The connection between Simulated Annealing and MCMC (Part 3)

Check out part 1 and part 2. Let’s start off by writing the code for the Metropolis algorithm and comparing it to Simulated Annealing.

def metropolis(p, qdraw, nsamp, stepsize, initials):

   samples=np.empty((nsamp, 5))
   x_prev =initials['xinit']

   for i in range(nsamp):

       x_star = qdraw(x_prev, stepsize)
       p_star = p(x_star)
       p_prev = p(x_prev)

       # note that p is in logs!
       pdfratio = p_star - p_prev                  # (1)
       threshold = np.random.uniform()
       alpha = min(1, np.exp(pdfratio))

       if threshold < alpha:
           samples[i] = x_star                     # (2)
           x_prev = x_star

       else:
           samples[i]= x_prev                      # (3)

    return samples

Here’s the simulated annealing algorithm again but using the same variable names where it makes sense.

def annealing(p, qdraw, nsamp, initials):

    L = initials['L']
    T = initials['T']

    x_prev =initials['xinit']
    for e in range(nsamp):
        for l in range(L):
            x_star = qdraw(X)                              
            p_star = p(x_star)
            p_prev = p(x_prev)   

            pdfratio = p_prev - p_star              # (1)
            threshold = np.random.uniform()                
            alpha = min(1, np.exp(pdfratio/T))      

            if (p_star < p_prev) or (threshold < alpha ):
                x_prev = x_star

               # Let's keep track of the best one
               if p_star < p_prev:
                   x_best = x_star                  # (2)

        # Let's calculate new L and T
        T = T * 0.85                                  
        L = L * 1.1                                   

    return x_best

Let’s start off by writing the code for the Metropolis algorithm and comparing it to Simulated Annealing.

Similarities and differences

  1. In both, we have a proposal function that generates an x_star
  2. In both, we calculate the probability of the target distribution at x_star
  3. Temperature for Metropolis is just 1 (T = 1).
  4. Note that in SA, we move from x_prev to x_star in SA if the new energy, or the value of the target function, is lower. In Metropolis, we move if the probability mass function of the target distribution is higher.
  5. We always take a sample in Metropolis.

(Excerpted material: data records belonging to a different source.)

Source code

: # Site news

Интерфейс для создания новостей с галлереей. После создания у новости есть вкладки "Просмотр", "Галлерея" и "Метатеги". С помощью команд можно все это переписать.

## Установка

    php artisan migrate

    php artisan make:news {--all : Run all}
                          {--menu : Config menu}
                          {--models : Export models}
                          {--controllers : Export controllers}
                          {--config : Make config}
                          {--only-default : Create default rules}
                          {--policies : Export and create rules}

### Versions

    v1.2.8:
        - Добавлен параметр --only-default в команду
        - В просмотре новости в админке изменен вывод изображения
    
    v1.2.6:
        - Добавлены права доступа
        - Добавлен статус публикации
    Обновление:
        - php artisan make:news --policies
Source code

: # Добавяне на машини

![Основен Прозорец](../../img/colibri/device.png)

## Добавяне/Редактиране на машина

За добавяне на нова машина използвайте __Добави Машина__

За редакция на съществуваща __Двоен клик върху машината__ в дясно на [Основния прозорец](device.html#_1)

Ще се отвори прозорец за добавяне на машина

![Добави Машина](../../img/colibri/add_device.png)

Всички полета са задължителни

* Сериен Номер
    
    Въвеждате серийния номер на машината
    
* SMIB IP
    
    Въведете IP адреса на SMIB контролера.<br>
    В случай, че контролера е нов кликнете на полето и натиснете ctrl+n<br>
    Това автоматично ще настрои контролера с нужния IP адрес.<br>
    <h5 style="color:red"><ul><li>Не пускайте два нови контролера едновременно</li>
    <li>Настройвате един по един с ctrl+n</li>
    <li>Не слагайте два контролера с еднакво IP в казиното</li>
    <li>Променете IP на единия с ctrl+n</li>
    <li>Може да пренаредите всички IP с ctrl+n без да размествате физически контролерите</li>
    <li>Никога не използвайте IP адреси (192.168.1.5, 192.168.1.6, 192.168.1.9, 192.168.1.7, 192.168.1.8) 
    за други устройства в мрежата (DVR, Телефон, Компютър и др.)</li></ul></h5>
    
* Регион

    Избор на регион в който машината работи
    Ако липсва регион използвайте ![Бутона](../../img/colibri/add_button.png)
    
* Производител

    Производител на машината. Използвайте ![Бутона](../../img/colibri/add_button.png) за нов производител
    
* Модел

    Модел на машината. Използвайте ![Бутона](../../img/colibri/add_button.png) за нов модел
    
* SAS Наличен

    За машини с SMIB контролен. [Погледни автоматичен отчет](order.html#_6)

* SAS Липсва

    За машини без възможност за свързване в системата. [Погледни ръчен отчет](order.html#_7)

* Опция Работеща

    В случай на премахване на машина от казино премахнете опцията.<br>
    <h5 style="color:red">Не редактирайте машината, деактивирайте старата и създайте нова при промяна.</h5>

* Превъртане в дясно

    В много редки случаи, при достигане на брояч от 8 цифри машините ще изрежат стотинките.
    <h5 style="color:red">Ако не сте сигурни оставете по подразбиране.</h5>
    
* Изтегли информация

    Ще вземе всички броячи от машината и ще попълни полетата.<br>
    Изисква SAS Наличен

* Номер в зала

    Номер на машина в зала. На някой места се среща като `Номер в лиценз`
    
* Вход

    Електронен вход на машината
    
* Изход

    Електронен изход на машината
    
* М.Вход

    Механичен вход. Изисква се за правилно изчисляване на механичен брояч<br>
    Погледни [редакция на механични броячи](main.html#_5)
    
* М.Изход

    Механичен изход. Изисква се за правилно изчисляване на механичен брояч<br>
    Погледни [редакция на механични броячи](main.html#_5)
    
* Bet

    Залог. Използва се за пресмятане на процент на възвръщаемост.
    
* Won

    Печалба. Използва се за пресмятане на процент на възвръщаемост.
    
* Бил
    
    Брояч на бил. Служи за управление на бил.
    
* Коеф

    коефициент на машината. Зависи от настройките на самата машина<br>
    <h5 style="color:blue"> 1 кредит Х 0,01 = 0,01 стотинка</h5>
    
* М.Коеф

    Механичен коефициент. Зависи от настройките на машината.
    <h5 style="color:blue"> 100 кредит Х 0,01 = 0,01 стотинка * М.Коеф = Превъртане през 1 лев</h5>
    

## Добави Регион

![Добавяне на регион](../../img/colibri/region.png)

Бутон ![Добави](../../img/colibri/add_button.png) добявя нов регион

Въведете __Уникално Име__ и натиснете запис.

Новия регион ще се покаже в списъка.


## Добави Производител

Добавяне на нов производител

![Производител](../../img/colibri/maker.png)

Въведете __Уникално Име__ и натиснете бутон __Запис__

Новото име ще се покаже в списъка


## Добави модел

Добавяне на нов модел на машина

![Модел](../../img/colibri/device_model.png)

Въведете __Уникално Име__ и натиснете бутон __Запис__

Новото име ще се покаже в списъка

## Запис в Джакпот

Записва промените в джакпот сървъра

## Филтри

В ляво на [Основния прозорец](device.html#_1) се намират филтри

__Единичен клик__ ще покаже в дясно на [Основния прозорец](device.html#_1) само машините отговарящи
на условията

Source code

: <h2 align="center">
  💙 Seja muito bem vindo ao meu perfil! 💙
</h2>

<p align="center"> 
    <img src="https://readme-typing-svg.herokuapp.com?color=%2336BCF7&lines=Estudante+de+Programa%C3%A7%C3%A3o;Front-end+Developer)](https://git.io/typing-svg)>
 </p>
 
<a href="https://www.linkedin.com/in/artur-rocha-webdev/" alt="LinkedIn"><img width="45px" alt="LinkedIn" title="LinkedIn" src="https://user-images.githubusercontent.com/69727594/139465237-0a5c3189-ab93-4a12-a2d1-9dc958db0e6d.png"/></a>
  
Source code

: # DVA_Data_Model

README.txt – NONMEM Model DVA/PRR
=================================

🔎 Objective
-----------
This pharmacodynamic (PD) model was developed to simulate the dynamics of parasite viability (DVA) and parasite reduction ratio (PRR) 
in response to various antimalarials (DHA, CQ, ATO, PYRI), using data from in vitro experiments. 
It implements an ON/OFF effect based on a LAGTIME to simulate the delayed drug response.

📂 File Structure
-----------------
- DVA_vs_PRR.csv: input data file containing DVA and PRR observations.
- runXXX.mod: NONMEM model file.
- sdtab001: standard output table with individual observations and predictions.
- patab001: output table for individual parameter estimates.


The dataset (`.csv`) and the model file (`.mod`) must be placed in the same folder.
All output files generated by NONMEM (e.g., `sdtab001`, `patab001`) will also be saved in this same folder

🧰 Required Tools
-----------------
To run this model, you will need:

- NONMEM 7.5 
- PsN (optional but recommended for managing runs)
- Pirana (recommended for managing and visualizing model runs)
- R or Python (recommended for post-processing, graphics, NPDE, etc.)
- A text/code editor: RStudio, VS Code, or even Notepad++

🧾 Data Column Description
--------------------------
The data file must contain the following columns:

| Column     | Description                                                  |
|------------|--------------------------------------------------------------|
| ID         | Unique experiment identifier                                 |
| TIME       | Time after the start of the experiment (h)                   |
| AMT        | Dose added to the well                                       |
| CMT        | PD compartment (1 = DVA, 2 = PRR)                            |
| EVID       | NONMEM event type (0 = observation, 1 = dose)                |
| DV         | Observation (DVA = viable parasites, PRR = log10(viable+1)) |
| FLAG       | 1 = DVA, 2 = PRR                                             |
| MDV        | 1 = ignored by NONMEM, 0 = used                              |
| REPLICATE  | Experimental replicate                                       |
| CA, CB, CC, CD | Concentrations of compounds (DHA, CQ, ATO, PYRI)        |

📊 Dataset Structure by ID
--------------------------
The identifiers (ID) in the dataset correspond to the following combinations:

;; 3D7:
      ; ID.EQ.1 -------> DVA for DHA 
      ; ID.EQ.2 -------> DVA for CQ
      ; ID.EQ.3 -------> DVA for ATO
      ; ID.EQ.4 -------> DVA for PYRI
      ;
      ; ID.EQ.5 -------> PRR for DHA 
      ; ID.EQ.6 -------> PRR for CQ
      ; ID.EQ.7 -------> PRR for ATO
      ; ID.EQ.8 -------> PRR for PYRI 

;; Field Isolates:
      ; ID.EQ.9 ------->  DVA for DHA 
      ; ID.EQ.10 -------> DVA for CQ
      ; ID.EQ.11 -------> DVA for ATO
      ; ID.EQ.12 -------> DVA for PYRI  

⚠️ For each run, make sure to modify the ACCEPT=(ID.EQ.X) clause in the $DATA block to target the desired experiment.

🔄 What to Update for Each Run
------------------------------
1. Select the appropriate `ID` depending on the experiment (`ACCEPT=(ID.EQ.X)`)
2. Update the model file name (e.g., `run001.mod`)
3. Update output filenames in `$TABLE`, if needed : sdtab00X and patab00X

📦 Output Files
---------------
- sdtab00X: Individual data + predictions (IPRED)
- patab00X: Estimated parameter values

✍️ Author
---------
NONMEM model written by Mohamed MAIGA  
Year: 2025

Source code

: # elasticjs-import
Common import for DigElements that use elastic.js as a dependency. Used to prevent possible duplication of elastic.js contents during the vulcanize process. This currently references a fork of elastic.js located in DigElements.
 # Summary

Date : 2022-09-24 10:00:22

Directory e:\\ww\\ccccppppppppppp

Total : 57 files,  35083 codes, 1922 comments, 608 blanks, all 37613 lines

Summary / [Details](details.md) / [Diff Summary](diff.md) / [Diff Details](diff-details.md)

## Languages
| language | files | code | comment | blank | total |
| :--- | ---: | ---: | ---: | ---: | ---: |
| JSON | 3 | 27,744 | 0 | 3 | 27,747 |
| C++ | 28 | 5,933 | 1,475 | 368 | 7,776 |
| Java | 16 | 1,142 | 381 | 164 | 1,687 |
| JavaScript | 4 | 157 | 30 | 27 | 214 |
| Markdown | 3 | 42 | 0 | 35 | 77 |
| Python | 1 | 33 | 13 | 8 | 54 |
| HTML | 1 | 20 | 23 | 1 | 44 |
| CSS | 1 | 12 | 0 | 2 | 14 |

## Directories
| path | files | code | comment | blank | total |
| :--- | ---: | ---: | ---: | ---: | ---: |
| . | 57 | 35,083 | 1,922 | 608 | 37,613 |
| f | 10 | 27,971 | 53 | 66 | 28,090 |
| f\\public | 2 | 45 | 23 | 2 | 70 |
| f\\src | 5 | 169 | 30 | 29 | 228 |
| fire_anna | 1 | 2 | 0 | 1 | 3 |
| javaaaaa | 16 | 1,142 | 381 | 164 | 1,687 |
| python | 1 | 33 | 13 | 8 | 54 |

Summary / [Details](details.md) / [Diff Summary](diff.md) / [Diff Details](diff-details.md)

It’s pretty remarkable how similar they are.

Why does it work?

The main reason this works is because of “detailed balance” which you may remember from the post on Markov Chains. We said that if $\pi_{i} p_{ij} = p_{ij} \pi_{j}$ then $\pi$ is a stationary distribution. Detailed balance for continuous variables is:

\[f(x)p(x,y) = f(y)p(y,x)\]

Now, if this is true (and proof isn’t too hard), then you know that f is a stationary distribution for the chain. And since it is stationary, each step in the Markov Chain lands us back in f. This means that all the samples that we draw are coming from f

If you squint hard enough, you’ll notice that even in simulated annealing, we’re drawing from a stationary distribution at each temperature.

It may take a little while for the chain to get to that stationary distribution depending on where you start but once you’re there you’re (by definition) stuck in the stationary distribution. But how do you know that you actually made it to your stationary distribution? The truth is that you don’t really. There are signs that you haven’t made it to the stationary distribution so high dose of paranoia is advised.

We’ll talk about burnin, autocorrelation, Gewecke, and Gelman-Rubin test, in a future post.